• _WHAT YOU WILL DO_
In the listing that follows, how many lines hold the string "theme"? Answer with the number only.

• _PROVIDED DATA_
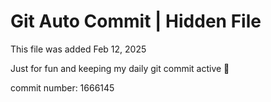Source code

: # Git Auto Commit | Hidden File

This file was added Feb 12, 2025

Just for fun and keeping my daily git commit active 🤪

commit number: 1666145
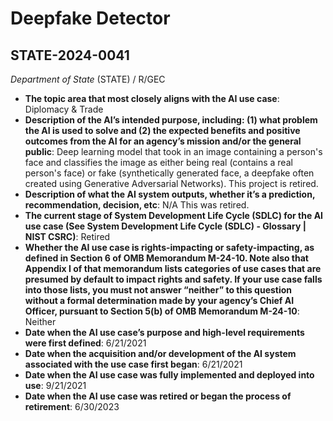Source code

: # Deepfake Detector
## STATE-2024-0041
_Department of State_ (STATE) / R/GEC


+ **The topic area that most closely aligns with the AI use case**: Diplomacy & Trade
+ **Description of the AI’s intended purpose, including: (1) what problem the AI is used to solve and (2) the expected benefits and positive outcomes from the AI for an agency’s mission and/or the general public**: Deep learning model that took in an image containing a person's face and classifies the image as either being real (contains a real person's face) or fake (synthetically generated face, a deepfake often created using Generative Adversarial Networks). This project is retired.
+ **Description of what the AI system outputs, whether it’s a prediction, recommendation, decision, etc**: N/A This was retired.
+ **The current stage of System Development Life Cycle (SDLC) for the AI use case (See System Development Life Cycle (SDLC) - Glossary | NIST CSRC)**: Retired
+ **Whether the AI use case is rights-impacting or safety-impacting, as defined in Section 6 of OMB Memorandum M-24-10. Note also that Appendix I of that memorandum lists categories of use cases that are presumed by default to impact rights and safety. If your use case falls into those lists, you must not answer “neither” to this question without a formal determination made by your agency’s Chief AI Officer, pursuant to Section 5(b) of OMB Memorandum M-24-10**: Neither
+ **Date when the AI use case’s purpose and high-level requirements were first defined**: 6/21/2021
+ **Date when the acquisition and/or development of the AI system associated with the use case first began**: 6/21/2021
+ **Date when the AI use case was fully implemented and deployed into use**: 9/21/2021
+ **Date when the AI use case was retired or began the process of retirement**: 6/30/2023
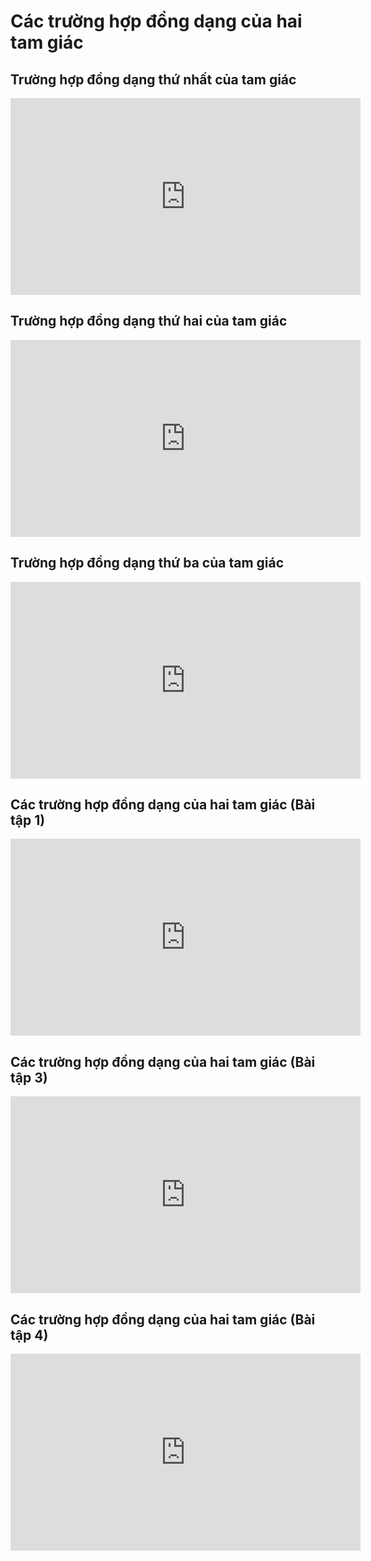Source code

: # Các trường hợp đồng dạng của hai tam giác
## Trường hợp đồng dạng thứ nhất của tam giác
<iframe width="560" height="315" src="https://www.youtube.com/embed/VXgSP3dXjtY?si=UDBfjq5ZIbQYezm9" title="YouTube video player" frameborder="0" allow="accelerometer; autoplay; clipboard-write; encrypted-media; gyroscope; picture-in-picture; web-share" referrerpolicy="strict-origin-when-cross-origin" allowfullscreen></iframe>

## Trường hợp đồng dạng thứ hai của tam giác
<iframe width="560" height="315" src="https://www.youtube.com/embed/wlmLXp1i1No?si=WlYX26eoItAcX7qF" title="YouTube video player" frameborder="0" allow="accelerometer; autoplay; clipboard-write; encrypted-media; gyroscope; picture-in-picture; web-share" referrerpolicy="strict-origin-when-cross-origin" allowfullscreen></iframe>

## Trường hợp đồng dạng thứ ba của tam giác
<iframe width="560" height="315" src="https://www.youtube.com/embed/Bu8jRzEGZtY?si=SYa0wG0kftP88e2J" title="YouTube video player" frameborder="0" allow="accelerometer; autoplay; clipboard-write; encrypted-media; gyroscope; picture-in-picture; web-share" referrerpolicy="strict-origin-when-cross-origin" allowfullscreen></iframe>

## Các trường hợp đồng dạng của hai tam giác (Bài tập 1)
<iframe width="560" height="315" src="https://www.youtube.com/embed/AwqYAbiMp0M?si=JYL2bUI8cKWTpVHd" title="YouTube video player" frameborder="0" allow="accelerometer; autoplay; clipboard-write; encrypted-media; gyroscope; picture-in-picture; web-share" referrerpolicy="strict-origin-when-cross-origin" allowfullscreen></iframe>

## Các trường hợp đồng dạng của hai tam giác (Bài tập 3)
<iframe width="560" height="315" src="https://www.youtube.com/embed/i6lcDcIIFV0?si=yvB90JnxgbUcHdMm" title="YouTube video player" frameborder="0" allow="accelerometer; autoplay; clipboard-write; encrypted-media; gyroscope; picture-in-picture; web-share" referrerpolicy="strict-origin-when-cross-origin" allowfullscreen></iframe>

## Các trường hợp đồng dạng của hai tam giác (Bài tập 4)
<iframe width="560" height="315" src="https://www.youtube.com/embed/RG-3446z5tg?si=ie_9PJNJdVP3wAkZ" title="YouTube video player" frameborder="0" allow="accelerometer; autoplay; clipboard-write; encrypted-media; gyroscope; picture-in-picture; web-share" referrerpolicy="strict-origin-when-cross-origin" allowfullscreen></iframe>




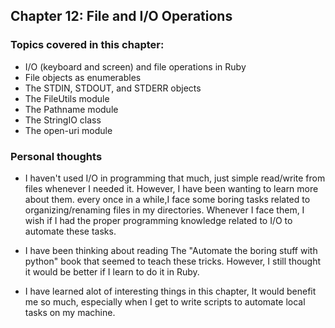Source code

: 
## Chapter 12: File and I/O Operations

### Topics covered in this chapter:
- I/O (keyboard and screen) and file operations in Ruby
- File objects as enumerables
- The STDIN, STDOUT, and STDERR objects
- The FileUtils module
- The Pathname module
- The StringIO class
- The open-uri module


### Personal thoughts

- I haven't used I/O in programming that much, just simple read/write from files whenever I needed it.
    However, I have been wanting to learn more about them. every once in a while,I face some boring tasks related to organizing/renaming files in my directories. Whenever I face them, I wish if I had the proper programming knowledge related to I/O to automate these tasks.
- I have been thinking about reading The "Automate the boring stuff with python" book that seemed to teach these tricks. However, I still thought it would be better if I learn to do it in Ruby.

- I have learned alot of interesting things in this chapter, It would benefit me so much, especially when I get to write scripts to automate local tasks on my machine.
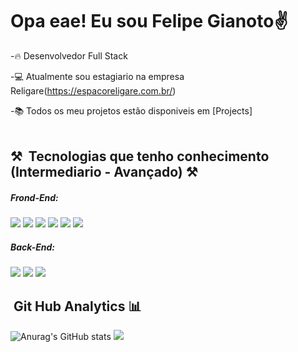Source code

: <h1> Opa eae! Eu sou Felipe Gianoto✌️</h1>

-🔥 Desenvolvedor Full Stack 

-💻 Atualmente sou estagiario na empresa Religare(https://espacoreligare.com.br/)

-📚 Todos os meu projetos estão disponiveis em [Projects]
<br><br>

## ⚒ &nbsp;Tecnologias que tenho conhecimento (Intermediario - Avançado) ⚒

<h5>Frond-End:</h5>
<div class="row">
<img src="https://img.shields.io/badge/HTML5-E34F26?style=for-the-badge&logo=html5&logoColor=white"/>
<img src="https://img.shields.io/badge/CSS3-1572B6?style=for-the-badge&logo=css3&logoColor=white"/>
<img src="https://img.shields.io/badge/JavaScript-F7DF1E?style=for-the-badge&logo=javascript&logoColor=black"/>
<img src="https://img.shields.io/badge/Bootstrap-563D7C?style=for-the-badge&logo=bootstrap&logoColor=white"/>
<img src="https://img.shields.io/badge/Sass-black?style=for-the-badge&logo=sass&logoColor=pink"/>
<img src="https://img.shields.io/badge/React-20232A?style=for-the-badge&logo=react&logoColor=blue"/>

</div>

<h5>Back-End:</h5>
<div class="row">
<img src="https://img.shields.io/badge/Java-ED8B00?style=for-the-badge&logo=java&logoColor=white"/>
<img src="https://img.shields.io/badge/Spring-6DB33F?style=for-the-badge&logo=spring&logoColor=white"/>
<img src="https://img.shields.io/badge/Node.js-black?style=for-the-badge&logo=node.js&logoColor=green"/>
</div>

##  &nbsp;Git Hub Analytics  📊
![Anurag's GitHub stats](https://github-readme-stats.vercel.app/api?username=anuraghazra&show_icons=true&theme=radical)
<img src="![Anurag's GitHub stats](https://github-readme-stats.vercel.app/api?username=anuraghazra&show_icons=true&theme=radical)"/>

• _SOLUTION_
2